This is a sample of the views of the cloud forest that can be seen from the trail through the forest and from the canopy walk.
The density of this forest should give you an appreciation of the challenges that faced the Quakers in 1951 as they cleared land for their houses and farms and faced the challenge of living in such an area that was remote 50 years ago.
I ended yesterday's post with a question of what could they do to earn money? Crops would spoil before they got to market. Manufacturing is not practical in such a remote location. They obviously can't produce any wealth by selling insurance to each other.
Their solution was to produce and sell cheese. Monteverde cheese is still produced by them today and is available in markets throughout Costa Rica. Cheese was the solution because their mountainous land was suitable for dairy cows, and it was easier to transport and would not spoil during the slow trip down the mountain to the roads of the outside world.
The Quakers needed something to use as molds to form the shape of their cheese.
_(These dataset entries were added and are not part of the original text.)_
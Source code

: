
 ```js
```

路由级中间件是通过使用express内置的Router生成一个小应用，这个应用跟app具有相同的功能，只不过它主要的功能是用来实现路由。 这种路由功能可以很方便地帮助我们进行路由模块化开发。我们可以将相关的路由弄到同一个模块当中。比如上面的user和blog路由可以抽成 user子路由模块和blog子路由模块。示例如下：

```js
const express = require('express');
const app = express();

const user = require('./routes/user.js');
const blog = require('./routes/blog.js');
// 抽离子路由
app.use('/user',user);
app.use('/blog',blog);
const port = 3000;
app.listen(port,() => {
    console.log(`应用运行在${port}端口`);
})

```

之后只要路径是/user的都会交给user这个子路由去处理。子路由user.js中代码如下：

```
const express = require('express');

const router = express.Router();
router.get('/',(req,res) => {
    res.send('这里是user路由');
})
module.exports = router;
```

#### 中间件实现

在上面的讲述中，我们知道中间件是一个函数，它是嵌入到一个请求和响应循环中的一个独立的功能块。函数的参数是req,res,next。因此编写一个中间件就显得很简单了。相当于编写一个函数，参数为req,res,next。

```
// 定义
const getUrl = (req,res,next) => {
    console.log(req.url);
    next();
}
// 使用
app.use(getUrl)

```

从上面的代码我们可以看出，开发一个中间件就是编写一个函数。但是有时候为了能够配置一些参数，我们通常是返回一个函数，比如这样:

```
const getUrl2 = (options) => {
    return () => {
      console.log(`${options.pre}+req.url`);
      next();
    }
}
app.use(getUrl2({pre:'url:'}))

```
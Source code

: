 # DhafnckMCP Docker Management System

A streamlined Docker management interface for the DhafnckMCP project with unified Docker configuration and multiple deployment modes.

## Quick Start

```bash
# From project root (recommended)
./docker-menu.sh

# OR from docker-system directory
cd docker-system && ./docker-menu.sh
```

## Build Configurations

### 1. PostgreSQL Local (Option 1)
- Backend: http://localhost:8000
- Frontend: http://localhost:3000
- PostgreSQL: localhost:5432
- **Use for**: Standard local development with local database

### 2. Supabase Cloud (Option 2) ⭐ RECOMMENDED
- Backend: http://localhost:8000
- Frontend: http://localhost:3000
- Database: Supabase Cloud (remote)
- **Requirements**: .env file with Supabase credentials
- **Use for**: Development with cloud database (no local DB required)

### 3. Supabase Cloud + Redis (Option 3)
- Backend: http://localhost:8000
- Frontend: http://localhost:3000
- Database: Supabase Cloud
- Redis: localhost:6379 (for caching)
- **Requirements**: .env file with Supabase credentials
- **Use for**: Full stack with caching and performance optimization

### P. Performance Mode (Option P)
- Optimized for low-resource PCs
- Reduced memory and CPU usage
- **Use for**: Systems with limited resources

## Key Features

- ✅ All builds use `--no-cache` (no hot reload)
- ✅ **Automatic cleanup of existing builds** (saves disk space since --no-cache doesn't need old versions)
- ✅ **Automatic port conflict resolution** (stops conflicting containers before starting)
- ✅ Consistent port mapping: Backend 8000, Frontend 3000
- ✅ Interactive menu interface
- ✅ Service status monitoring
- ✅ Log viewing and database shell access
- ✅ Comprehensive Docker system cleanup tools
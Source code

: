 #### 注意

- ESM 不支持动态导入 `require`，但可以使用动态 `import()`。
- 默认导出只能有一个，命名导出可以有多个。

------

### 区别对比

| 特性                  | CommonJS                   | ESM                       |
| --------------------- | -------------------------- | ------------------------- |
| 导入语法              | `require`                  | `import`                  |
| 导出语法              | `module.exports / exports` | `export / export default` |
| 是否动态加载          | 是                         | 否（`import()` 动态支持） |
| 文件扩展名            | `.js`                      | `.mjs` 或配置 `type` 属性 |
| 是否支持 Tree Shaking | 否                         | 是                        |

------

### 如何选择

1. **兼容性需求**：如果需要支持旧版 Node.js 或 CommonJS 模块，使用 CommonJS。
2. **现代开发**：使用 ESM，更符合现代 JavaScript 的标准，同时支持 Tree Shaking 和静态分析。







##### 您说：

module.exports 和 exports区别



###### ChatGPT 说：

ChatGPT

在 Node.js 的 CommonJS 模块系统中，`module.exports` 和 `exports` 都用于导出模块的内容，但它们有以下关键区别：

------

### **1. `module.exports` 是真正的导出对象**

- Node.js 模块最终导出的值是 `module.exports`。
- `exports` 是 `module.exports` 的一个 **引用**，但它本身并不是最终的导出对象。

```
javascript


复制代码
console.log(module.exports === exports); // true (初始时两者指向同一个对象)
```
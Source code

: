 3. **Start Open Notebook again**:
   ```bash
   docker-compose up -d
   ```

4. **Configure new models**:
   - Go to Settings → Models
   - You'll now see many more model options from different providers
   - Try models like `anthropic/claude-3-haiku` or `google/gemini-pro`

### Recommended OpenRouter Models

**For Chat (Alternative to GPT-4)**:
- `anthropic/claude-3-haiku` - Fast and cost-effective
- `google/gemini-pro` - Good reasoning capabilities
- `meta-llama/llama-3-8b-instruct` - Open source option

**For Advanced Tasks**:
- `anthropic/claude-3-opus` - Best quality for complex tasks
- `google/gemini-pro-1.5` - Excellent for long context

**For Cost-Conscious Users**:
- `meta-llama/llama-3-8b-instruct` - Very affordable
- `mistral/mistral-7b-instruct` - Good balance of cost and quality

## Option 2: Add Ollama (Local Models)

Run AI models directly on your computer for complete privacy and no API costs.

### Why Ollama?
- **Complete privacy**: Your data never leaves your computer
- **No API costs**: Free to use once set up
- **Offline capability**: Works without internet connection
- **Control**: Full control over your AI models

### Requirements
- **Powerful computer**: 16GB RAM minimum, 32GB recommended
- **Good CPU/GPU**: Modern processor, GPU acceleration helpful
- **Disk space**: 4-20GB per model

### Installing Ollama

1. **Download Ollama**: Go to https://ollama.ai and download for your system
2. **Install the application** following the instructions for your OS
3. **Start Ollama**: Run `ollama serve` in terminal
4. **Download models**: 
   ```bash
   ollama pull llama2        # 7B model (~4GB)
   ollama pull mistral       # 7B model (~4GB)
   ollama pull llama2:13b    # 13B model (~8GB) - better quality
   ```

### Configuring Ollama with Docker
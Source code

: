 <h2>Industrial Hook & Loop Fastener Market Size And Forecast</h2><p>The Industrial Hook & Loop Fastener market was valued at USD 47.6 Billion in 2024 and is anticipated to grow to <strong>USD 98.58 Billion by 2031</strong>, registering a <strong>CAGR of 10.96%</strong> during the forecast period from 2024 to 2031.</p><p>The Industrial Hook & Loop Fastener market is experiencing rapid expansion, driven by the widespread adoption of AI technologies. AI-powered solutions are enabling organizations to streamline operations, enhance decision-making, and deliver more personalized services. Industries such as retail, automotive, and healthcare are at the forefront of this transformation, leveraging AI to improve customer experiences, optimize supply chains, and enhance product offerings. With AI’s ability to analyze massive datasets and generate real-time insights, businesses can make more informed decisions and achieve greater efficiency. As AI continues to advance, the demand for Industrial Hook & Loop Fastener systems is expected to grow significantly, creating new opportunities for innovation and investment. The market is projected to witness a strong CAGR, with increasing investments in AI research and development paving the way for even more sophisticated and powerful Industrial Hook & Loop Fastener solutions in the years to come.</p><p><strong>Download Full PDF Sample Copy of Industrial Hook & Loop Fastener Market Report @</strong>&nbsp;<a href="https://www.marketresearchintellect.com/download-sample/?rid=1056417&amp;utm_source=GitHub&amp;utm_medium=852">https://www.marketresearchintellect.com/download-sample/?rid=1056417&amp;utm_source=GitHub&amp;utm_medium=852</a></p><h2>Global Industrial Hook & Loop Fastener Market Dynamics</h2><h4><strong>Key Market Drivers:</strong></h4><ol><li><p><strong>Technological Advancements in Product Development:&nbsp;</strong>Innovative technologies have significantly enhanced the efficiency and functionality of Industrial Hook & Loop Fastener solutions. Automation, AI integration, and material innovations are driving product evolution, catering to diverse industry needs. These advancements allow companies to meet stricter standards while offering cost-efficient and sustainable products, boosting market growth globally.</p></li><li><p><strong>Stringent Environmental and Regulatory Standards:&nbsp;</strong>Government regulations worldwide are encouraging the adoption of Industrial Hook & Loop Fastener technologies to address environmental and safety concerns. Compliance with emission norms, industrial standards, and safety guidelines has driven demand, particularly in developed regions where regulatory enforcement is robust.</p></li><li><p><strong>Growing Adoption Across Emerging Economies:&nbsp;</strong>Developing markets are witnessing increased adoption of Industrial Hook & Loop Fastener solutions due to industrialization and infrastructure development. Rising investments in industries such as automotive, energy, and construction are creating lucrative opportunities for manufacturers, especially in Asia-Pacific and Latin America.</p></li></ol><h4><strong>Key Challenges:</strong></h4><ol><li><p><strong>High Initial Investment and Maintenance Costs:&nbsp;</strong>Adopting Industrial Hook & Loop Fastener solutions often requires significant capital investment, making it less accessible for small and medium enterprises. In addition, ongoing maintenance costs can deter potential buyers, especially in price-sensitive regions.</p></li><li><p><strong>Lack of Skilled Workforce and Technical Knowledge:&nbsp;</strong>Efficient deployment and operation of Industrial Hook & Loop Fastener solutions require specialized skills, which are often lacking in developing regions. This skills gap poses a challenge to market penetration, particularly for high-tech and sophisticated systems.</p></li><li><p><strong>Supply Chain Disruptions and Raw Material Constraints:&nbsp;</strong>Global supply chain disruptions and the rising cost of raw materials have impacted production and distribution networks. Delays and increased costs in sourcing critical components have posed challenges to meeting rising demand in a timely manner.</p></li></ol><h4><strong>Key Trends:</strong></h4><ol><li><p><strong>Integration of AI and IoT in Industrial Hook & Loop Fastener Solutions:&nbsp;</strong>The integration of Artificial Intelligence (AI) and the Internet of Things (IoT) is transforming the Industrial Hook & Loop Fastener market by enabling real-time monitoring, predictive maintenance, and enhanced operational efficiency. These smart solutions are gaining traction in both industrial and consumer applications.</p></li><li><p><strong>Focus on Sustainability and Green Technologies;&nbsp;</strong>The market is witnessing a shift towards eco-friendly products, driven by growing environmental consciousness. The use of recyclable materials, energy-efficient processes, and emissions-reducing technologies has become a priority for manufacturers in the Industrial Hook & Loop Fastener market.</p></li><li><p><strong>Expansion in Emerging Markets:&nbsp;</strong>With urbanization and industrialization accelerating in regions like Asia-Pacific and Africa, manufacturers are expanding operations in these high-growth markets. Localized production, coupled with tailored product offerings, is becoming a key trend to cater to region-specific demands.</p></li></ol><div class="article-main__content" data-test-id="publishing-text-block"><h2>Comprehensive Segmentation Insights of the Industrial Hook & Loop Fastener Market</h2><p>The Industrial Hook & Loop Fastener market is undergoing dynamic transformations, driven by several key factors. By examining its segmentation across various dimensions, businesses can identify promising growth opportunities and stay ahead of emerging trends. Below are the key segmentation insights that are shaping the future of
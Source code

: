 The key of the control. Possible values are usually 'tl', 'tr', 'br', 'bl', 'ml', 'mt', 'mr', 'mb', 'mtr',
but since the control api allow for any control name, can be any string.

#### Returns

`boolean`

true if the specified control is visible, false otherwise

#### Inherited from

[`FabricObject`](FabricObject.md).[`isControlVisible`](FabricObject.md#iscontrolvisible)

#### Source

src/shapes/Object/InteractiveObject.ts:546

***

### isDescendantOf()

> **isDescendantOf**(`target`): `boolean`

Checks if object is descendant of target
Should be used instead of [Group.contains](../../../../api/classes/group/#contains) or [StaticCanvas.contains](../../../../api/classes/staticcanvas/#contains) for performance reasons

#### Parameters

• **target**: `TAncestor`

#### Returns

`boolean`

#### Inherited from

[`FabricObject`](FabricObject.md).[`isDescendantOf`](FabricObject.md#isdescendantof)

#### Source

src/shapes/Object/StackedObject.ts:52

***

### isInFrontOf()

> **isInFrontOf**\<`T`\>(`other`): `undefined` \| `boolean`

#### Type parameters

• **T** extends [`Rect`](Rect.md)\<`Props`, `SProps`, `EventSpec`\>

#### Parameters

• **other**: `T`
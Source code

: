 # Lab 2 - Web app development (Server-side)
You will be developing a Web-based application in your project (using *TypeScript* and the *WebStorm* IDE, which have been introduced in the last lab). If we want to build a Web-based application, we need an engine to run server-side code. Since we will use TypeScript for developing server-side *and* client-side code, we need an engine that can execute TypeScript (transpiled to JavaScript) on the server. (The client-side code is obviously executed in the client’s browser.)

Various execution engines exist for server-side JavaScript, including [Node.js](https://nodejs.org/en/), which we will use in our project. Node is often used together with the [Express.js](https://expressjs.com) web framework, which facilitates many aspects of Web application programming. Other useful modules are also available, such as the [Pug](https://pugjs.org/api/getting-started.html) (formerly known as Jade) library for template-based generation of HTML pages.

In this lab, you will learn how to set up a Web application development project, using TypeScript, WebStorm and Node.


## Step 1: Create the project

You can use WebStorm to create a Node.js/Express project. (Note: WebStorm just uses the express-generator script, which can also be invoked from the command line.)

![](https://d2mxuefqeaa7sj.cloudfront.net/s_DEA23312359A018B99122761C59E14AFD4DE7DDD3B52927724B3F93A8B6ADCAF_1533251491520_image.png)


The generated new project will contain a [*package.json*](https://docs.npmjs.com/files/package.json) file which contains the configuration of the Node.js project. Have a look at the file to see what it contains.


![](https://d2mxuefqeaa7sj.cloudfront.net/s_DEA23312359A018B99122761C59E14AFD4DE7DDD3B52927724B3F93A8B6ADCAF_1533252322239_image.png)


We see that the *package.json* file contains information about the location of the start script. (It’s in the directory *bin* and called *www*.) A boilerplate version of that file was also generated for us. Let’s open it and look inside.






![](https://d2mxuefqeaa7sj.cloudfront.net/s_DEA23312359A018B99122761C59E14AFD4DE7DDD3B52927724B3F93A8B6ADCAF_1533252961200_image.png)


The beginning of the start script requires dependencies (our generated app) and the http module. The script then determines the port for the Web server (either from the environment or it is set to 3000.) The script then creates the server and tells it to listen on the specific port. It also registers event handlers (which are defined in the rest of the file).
Their solution was to use the round cardboard containers that previously held - - - - Quaker Oats, of course.
(For readers of this website outside the USA, I perhaps should explain that there is a well known cereal company in the USA that sells oatmeal in round cardboard containers with a logo that is a picture of a colonial-era Quaker on the box and is called Quaker Oats, but I don't think that the company has anything to do with the Quaker religious group.)